Ode à la patience, comme lorsque revient un enfant des étoiles, devenu adulte, et dont la légendaire collection de bêtises commises alors qu'il était môme, pour ne pas parler d'une dérive délinquante (un couteau affleure une gerbe de sang) est rachetée par un ultime geste de bienveillance et de pardon. Croire en l'autre, sans gommer la violence d'une attitude rebelle, telle semble être la sacerdoce que se donnent des éducateurs parfois à bout, souvent eux-même anciens orphelins. Et c'est l'un des beaux discours humanistes qui sourd ce très beau manga. On perçoit bien l'importance capitale du rôle modèle, l'un des éducateurs, plutôt ectoplasmique, s'avérant une sorte de phare pour les plus turbulents.

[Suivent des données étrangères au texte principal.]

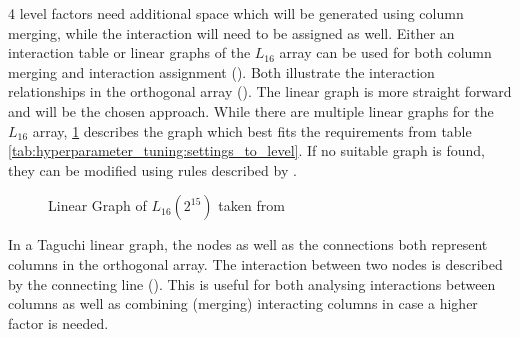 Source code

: 4 level factors need additional space which will be generated using column merging, while the interaction will need to be assigned as well.
Either an interaction table or linear graphs of the $L_{16}$ array can be used for both column merging and interaction assignment (\cite{nazandanacioglu_taguchi_2005}). Both illustrate the interaction relationships in the orthogonal array (\cite{yang_design_2009}).
The linear graph is more straight forward and will be the chosen approach. While there are multiple linear graphs for the $L_{16}$ array, \ref{fig:hyperparameter_tuning:linear_graph} describes the graph which best fits the requirements from table \ref{tab:hyperparameter_tuning:settings_to_level}. If no suitable graph is found, they can be modified using rules described by \cite{nazandanacioglu_taguchi_2005}.

\begin{figure}[H]
	\label{fig:hyperparameter_tuning:linear_graph}
	\centering
{}
\caption{Linear Graph of $L_{16}(2^{15})$ taken from \cite{yang_design_2009}}
\end{figure}

In a Taguchi linear graph, the nodes as well as the connections both represent columns in the orthogonal array. The interaction between two nodes is described by the connecting line (\cite{taguchi_taguchis_2005}). This is useful for both analysing interactions between columns as well as combining (merging) interacting columns in case a higher factor is needed.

Petite troupe fantasque mais pas uniquement masculine : en son sein deux fillettes à la relation fortes : la fière Kioko, qui ne veut pas de la pitié des "enfants des maisons", et le plus sage Megumu, qui cherche plutôt à rentrer dans le rang. Le déchirant faux-départ de la première vers un retour dans sa famille constitue une cime de tristesse calfeutrée.... laissant meurtrie la seconde (qui parvient, in extremis qu'elle est heureuse pour elle, outrepassant pleurs et jalousie, car Sunny est aussi la prise de conscience mature des enfants par eux-mêmes). Dans un chapitre d'une mélancolie insondable, Megumu doit faire face à la viste de son oncle et sa tante (ses parents étant décédés), face auxquelles elle cherche à tout prix à masquer sa joie, par respect pour ses parents.
Mais Sunny n'est pas qu'une empilement mortifère de tristes histoires. Outre le fantasque simplet qui se goinfrant et chantonnant un air enfantin, vient apporter un air de candeur pire, subsistent des bêtises vivifiantes, parfois borderline (Haruo séchant un piteux match de baseball pour perpétrer et assister à des formes de racket et de violence) ou encore l'un peu plus vieux Kenji, connu sous le sobriquet de "pervers" pour avoir planqué des revues porno dans la Sunny, qui vivote avec une multi-redoublante, laquelle traîne avec des motards un peu voyous - et chez qui il trouvera une forme de sagesse absente chez son propre père, boulet inénarrable.